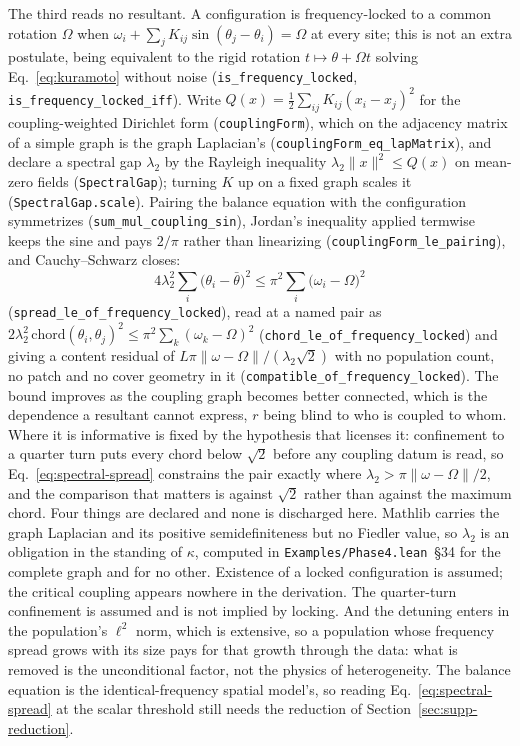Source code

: \documentclass{article}
\begin{document}
The third reads no resultant. A configuration is frequency-locked to a common
rotation $\Omega$ when $\omega_i+\sum_j K_{ij}\sin(\theta_j-\theta_i)=\Omega$ at
every site; this is not an extra postulate, being equivalent to the rigid
rotation $t\mapsto\theta+\Omega t$ solving Eq.~\eqref{eq:kuramoto} without noise
(\nolinkurl{is_frequency_locked},
\nolinkurl{is_frequency_locked_iff}). Write
$Q(x)=\frac12\sum_{ij}K_{ij}(x_i-x_j)^2$ for the coupling-weighted Dirichlet form
(\texttt{couplingForm}), which on the adjacency matrix of a simple graph is the
graph Laplacian's
(\nolinkurl{couplingForm_eq_lapMatrix}), and declare a
spectral gap $\lambda_2$ by the Rayleigh inequality
$\lambda_2\lVert x\rVert^{2}\le Q(x)$ on mean-zero fields
(\texttt{SpectralGap}); turning $K$ up on a fixed graph scales it
(\texttt{SpectralGap.scale}). Pairing the balance equation with the
configuration symmetrizes
(\nolinkurl{sum_mul_coupling_sin}), Jordan's
inequality applied termwise keeps the sine and pays $2/\pi$ rather than
linearizing
(\nolinkurl{couplingForm_le_pairing}), and
Cauchy--Schwarz closes:
\begin{equation}
 4\lambda_2^{2}\sum_i\bigl(\theta_i-\bar\theta\bigr)^{2}
 \le\pi^{2}\sum_i\bigl(\omega_i-\Omega\bigr)^{2}
 \label{eq:spectral-spread}
\end{equation}
(\nolinkurl{spread_le_of_frequency_locked}),
read at a named pair as
$2\lambda_2^{2}\,\mathrm{chord}(\theta_i,\theta_j)^{2}\le\pi^{2}\sum_k(\omega_k-\Omega)^{2}$
(\nolinkurl{chord_le_of_frequency_locked})
and giving a content residual of
$L\pi\lVert\omega-\Omega\rVert/(\lambda_2\sqrt{2})$ with no population count, no
patch and no cover geometry in it
(\nolinkurl{compatible_of_frequency_locked}).
The bound improves as the coupling graph becomes better connected, which is the
dependence a resultant cannot express, $r$ being blind to who is coupled to
whom. Where it is informative is fixed by the hypothesis that licenses it:
confinement to a quarter turn puts every chord below $\sqrt2$ before any
coupling datum is read, so Eq.~\eqref{eq:spectral-spread} constrains the pair
exactly where $\lambda_2>\pi\lVert\omega-\Omega\rVert/2$, and the comparison
that matters is against $\sqrt2$ rather than against the maximum chord. Four
things are declared and none is discharged here. Mathlib carries the
graph Laplacian and its positive semidefiniteness but no Fiedler value, so
$\lambda_2$ is an obligation in the standing of $\kappa$, computed in
\nolinkurl{Examples/Phase4.lean}~\S34 for the complete graph and for no
other. Existence of a locked configuration is assumed; the critical coupling
appears nowhere in the derivation. The quarter-turn confinement is assumed and
is not implied by locking. And the detuning enters in the population's $\ell^2$
norm, which is extensive, so a population whose frequency spread grows with its
size pays for that growth through the data: what is removed is the unconditional
factor, not the physics of heterogeneity. The balance equation is the
identical-frequency spatial model's, so reading Eq.~\eqref{eq:spectral-spread} at
the scalar threshold still needs the reduction of Section~\ref{sec:supp-reduction}.
\end{document}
☆ ☆ ☆
[What the task requires]
A word-for-word transcription of the entries above, free of images, is what is wanted.

[Solved exercise]
Source code

: \documentclass{article}
\begin{document}
The third reads no resultant. A configuration is frequency-locked to a common
rotation $\Omega$ when $\omega_i+\sum_j K_{ij}\sin(\theta_j-\theta_i)=\Omega$ at
every site; this is not an extra postulate, being equivalent to the rigid
rotation $t\mapsto\theta+\Omega t$ solving Eq.~\eqref{eq:kuramoto} without noise
(\nolinkurl{is_frequency_locked},
\nolinkurl{is_frequency_locked_iff}). Write
$Q(x)=\frac12\sum_{ij}K_{ij}(x_i-x_j)^2$ for the coupling-weighted Dirichlet form
(\texttt{couplingForm}), which on the adjacency matrix of a simple graph is the
graph Laplacian's
(\nolinkurl{couplingForm_eq_lapMatrix}), and declare a
spectral gap $\lambda_2$ by the Rayleigh inequality
$\lambda_2\lVert x\rVert^{2}\le Q(x)$ on mean-zero fields
(\texttt{SpectralGap}); turning $K$ up on a fixed graph scales it
(\texttt{SpectralGap.scale}). Pairing the balance equation with the
configuration symmetrizes
(\nolinkurl{sum_mul_coupling_sin}), Jordan's
inequality applied termwise keeps the sine and pays $2/\pi$ rather than
linearizing
(\nolinkurl{couplingForm_le_pairing}), and
Cauchy--Schwarz closes:
\begin{equation}
 4\lambda_2^{2}\sum_i\bigl(\theta_i-\bar\theta\bigr)^{2}
 \le\pi^{2}\sum_i\bigl(\omega_i-\Omega\bigr)^{2}
 \label{eq:spectral-spread}
\end{equation}
(\nolinkurl{spread_le_of_frequency_locked}),
read at a named pair as
$2\lambda_2^{2}\,\mathrm{chord}(\theta_i,\theta_j)^{2}\le\pi^{2}\sum_k(\omega_k-\Omega)^{2}$
(\nolinkurl{chord_le_of_frequency_locked})
and giving a content residual of
$L\pi\lVert\omega-\Omega\rVert/(\lambda_2\sqrt{2})$ with no population count, no
patch and no cover geometry in it
(\nolinkurl{compatible_of_frequency_locked}).
The bound improves as the coupling graph becomes better connected, which is the
dependence a resultant cannot express, $r$ being blind to who is coupled to
whom. Where it is informative is fixed by the hypothesis that licenses it:
confinement to a quarter turn puts every chord below $\sqrt2$ before any
coupling datum is read, so Eq.~\eqref{eq:spectral-spread} constrains the pair
exactly where $\lambda_2>\pi\lVert\omega-\Omega\rVert/2$, and the comparison
that matters is against $\sqrt2$ rather than against the maximum chord. Four
things are declared and none is discharged here. Mathlib carries the
graph Laplacian and its positive semidefiniteness but no Fiedler value, so
$\lambda_2$ is an obligation in the standing of $\kappa$, computed in
\nolinkurl{Examples/Phase4.lean}~\S34 for the complete graph and for no
other. Existence of a locked configuration is assumed; the critical coupling
appears nowhere in the derivation. The quarter-turn confinement is assumed and
is not implied by locking. And the detuning enters in the population's $\ell^2$
norm, which is extensive, so a population whose frequency spread grows with its
size pays for that growth through the data: what is removed is the unconditional
factor, not the physics of heterogeneity. The balance equation is the
identical-frequency spatial model's, so reading Eq.~\eqref{eq:spectral-spread} at
the scalar threshold still needs the reduction of Section~\ref{sec:supp-reduction}.
\end{document}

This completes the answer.